Y es por ello que en las encuestas los políticos son el grupo con más baja credibilidad, hasta el punto de que el ciudadano considera que mentir es parte integrante de la naturaleza del político.
Tan proclive es el político a mentir que termina creyendo sus propias mentiras. Hasta tal punto se tiene asumido que el político miente (aunque a menudo más bien se autoengaña) que en las democracias más curtidas se expulsa inmediatamente de la vida pública al que se le descubra en una mentira. Por eso, en pro de la credibilidad del sistema, lo menos que habría que pedir es que no se note cuando miente.
Y a Robles Berlanga se le nota.
Y mucho.
RESPONSABILIDADES
Entrevistada en la radio por la conductora Carmen Aristegui, Robles negó ser responsable de la actuación de los empleados “de más bajo rango” en la dependencia del Ejecutivo Federal, Desarrollo Social, que tiene encomendada.
Amén de elitista, la respuesta es mentirosa. Y Robles no sólo mintió a su entrevistadora y a los radioescuchas: se mintió a sí misma.
Por supuesto que la ex perredista es responsable de todo, absolutamente todo, de cuanto ocurra en la dependencia burocrática que tiene encomendada.
¿Es eso lo que hoy va a repetir la secretaria del despacho presidencial en su comparecencia ante los legisladores?
Que ella no es responsable de lo que sucede con sus colaboradores, aún cuando sean “de baja estofa”, ni mucho menos con los programas que la Sedesol tiene encomendados.
Si ella no es responsable, ¿entonces quién?
Señala el Artículo 4 del Reglamento Interior de la Secretaría de Desarrollo Social que “corresponde originalmente al Secretario la representación de la Secretaría y el trámite y resolución de los asuntos de su competencia. Para la mejor distribución y desarrollo del trabajo, podrá conferir sus atribuciones delegables a servidores públicos subalternos, sin perjuicio de su ejercicio directo, conforme a lo previsto en este Reglamento y demás disposiciones aplicables, mediante la expedición de acuerdos que deberán publicarse en el Diario Oficial de la Federación.”

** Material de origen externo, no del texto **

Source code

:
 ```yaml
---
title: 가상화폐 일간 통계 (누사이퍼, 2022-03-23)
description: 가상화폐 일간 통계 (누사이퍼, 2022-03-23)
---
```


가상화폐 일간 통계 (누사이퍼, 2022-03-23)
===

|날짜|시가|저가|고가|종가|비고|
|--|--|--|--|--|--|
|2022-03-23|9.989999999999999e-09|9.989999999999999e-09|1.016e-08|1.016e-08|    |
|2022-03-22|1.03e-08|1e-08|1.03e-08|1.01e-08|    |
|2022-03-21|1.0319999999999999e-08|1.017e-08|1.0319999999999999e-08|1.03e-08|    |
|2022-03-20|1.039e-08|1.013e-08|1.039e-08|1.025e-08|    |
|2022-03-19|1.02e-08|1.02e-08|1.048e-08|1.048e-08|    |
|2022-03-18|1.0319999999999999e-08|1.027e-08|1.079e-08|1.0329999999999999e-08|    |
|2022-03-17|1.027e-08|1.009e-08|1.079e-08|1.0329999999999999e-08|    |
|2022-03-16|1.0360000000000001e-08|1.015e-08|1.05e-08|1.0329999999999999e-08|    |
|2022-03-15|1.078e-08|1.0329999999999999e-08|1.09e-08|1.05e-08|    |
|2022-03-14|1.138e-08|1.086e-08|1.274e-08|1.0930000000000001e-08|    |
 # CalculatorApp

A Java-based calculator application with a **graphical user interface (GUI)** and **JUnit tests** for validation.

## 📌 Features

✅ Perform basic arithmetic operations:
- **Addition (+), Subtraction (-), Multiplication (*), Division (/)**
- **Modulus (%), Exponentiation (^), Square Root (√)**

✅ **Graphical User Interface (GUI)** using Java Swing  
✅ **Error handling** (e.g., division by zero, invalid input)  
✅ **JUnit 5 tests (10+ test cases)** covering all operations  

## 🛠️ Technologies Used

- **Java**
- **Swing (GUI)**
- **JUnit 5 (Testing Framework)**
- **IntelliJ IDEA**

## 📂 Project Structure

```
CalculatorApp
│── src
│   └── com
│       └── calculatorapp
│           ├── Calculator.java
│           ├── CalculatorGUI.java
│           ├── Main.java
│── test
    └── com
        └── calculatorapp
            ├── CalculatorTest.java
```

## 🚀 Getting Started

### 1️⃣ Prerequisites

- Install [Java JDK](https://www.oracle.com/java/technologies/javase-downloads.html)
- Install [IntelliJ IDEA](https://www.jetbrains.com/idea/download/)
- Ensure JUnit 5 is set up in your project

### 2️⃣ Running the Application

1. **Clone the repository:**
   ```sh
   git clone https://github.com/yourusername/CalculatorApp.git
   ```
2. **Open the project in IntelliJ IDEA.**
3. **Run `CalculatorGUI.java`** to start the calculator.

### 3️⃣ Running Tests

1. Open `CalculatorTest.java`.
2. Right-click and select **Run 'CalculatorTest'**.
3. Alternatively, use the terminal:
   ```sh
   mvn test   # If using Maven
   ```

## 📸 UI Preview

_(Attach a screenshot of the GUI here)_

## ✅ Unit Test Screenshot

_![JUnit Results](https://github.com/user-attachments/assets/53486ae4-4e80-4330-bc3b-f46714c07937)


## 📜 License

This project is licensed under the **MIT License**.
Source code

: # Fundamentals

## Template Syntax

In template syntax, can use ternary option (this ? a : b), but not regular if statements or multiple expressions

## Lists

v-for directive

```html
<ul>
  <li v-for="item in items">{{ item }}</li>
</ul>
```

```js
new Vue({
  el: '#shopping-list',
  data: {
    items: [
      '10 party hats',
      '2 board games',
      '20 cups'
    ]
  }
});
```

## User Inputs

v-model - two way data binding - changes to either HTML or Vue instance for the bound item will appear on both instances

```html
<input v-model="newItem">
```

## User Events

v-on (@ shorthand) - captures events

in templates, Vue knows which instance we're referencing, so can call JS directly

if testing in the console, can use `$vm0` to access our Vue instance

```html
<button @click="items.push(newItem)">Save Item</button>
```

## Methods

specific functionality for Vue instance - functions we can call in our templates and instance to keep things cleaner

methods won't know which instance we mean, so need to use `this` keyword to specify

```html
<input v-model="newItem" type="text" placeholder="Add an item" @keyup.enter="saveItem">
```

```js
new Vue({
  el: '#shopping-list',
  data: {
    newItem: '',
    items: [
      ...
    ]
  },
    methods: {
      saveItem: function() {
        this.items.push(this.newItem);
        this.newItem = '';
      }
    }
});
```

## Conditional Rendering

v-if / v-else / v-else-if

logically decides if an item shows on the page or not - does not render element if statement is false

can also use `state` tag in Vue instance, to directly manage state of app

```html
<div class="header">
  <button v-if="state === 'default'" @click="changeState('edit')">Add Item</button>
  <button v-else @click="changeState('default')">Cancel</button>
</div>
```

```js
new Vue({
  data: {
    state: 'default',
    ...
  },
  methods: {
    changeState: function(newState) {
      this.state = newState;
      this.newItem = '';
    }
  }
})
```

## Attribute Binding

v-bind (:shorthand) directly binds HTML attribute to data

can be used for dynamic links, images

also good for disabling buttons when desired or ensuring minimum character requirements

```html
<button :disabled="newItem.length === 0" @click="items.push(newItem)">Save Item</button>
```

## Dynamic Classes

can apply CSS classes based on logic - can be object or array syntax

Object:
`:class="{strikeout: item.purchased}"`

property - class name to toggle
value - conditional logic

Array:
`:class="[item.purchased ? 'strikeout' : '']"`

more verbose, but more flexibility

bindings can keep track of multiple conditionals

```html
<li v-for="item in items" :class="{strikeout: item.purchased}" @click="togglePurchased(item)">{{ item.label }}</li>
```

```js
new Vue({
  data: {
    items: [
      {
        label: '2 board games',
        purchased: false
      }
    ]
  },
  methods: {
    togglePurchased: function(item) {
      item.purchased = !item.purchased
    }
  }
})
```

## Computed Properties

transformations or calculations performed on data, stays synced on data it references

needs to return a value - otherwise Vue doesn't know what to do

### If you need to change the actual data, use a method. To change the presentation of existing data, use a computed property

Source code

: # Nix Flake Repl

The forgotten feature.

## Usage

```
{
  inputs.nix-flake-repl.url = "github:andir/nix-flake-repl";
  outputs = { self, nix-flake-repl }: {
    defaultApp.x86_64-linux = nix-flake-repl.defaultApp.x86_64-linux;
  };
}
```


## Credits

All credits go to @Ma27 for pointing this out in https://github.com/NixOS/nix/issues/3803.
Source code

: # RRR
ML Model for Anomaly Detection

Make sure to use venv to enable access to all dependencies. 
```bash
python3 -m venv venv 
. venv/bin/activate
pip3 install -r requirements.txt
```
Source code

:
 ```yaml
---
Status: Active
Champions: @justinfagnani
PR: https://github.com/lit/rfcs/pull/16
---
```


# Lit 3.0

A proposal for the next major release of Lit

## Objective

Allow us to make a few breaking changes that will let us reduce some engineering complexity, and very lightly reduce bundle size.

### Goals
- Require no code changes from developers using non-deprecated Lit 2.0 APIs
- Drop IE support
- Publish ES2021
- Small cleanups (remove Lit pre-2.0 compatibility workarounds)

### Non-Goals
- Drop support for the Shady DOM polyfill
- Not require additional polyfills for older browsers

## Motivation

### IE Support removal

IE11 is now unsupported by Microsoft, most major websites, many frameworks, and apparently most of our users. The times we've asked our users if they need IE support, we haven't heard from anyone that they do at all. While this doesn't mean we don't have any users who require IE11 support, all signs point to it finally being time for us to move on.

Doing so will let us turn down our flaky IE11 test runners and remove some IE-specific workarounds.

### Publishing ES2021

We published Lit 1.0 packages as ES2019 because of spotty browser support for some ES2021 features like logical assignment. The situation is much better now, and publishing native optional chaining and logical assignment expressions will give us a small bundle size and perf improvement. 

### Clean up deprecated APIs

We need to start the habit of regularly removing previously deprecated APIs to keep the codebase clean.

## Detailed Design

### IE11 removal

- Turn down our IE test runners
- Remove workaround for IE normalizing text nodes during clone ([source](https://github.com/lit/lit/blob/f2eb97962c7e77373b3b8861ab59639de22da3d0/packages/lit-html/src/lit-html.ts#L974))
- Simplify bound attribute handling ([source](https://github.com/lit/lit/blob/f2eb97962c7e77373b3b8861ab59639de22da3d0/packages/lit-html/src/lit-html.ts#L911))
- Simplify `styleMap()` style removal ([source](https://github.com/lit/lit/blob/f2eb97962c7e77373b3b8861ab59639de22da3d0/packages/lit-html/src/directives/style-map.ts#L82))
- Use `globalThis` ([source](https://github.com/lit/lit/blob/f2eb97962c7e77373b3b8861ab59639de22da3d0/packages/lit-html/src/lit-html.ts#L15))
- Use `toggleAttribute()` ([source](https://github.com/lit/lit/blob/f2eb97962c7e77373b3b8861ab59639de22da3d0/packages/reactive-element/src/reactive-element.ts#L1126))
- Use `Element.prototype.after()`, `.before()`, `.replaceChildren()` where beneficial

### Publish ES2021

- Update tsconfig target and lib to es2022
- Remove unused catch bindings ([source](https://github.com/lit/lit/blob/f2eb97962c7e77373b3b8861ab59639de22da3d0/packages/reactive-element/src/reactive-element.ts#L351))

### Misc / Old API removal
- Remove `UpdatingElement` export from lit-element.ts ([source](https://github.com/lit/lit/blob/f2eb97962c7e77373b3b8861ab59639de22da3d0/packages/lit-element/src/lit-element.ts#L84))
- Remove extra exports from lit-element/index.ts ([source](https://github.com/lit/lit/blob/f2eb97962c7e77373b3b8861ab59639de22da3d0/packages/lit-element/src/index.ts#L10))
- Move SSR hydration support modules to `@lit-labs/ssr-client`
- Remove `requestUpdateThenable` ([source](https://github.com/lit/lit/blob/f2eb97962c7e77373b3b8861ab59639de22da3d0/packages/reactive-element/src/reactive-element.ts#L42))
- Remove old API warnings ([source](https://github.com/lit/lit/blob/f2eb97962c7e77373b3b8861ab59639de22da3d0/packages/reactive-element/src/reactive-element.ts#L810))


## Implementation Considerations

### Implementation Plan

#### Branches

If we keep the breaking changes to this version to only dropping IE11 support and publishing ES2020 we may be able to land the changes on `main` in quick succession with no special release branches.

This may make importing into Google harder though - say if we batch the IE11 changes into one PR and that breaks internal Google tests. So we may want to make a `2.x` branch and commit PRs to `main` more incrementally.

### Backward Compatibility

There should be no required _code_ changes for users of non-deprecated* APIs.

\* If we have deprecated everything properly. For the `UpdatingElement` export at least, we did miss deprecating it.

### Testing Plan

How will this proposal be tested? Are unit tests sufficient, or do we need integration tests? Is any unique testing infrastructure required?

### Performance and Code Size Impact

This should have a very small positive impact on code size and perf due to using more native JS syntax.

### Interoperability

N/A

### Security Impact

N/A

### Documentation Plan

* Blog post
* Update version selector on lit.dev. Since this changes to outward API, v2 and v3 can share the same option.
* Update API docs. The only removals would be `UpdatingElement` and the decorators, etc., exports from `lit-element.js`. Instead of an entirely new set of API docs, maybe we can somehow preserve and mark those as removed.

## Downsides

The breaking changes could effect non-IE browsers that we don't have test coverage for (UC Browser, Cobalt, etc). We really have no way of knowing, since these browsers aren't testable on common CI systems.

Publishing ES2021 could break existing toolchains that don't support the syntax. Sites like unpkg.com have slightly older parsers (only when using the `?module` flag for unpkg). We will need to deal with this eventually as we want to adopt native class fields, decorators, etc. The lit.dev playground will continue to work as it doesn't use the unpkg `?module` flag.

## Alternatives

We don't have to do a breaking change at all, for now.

Esto es, que la señora Robles puede delegar trabajo, pero ello no le exime de la responsabilidad del mismo. De su ejecución. De sus resultados. De sus desviaciones, incluso.
No responsabilizarse es un acto corrupto. Y esto no es sino una de las manifestaciones de la degradación de los valores morales en una sociedad democrática de derecho. En este sentido, una de las causas principales de esta crisis de valores está en la extensión del relativismo moral y de la concepción utilitaria del poder, que parece haber abocado a muchos representantes y administradores públicos a pasar por alto el sentido del deber.
¿Es Rosario Robles responsable? ¿Qué va a decir hoy a los legisladores en su comparecencia?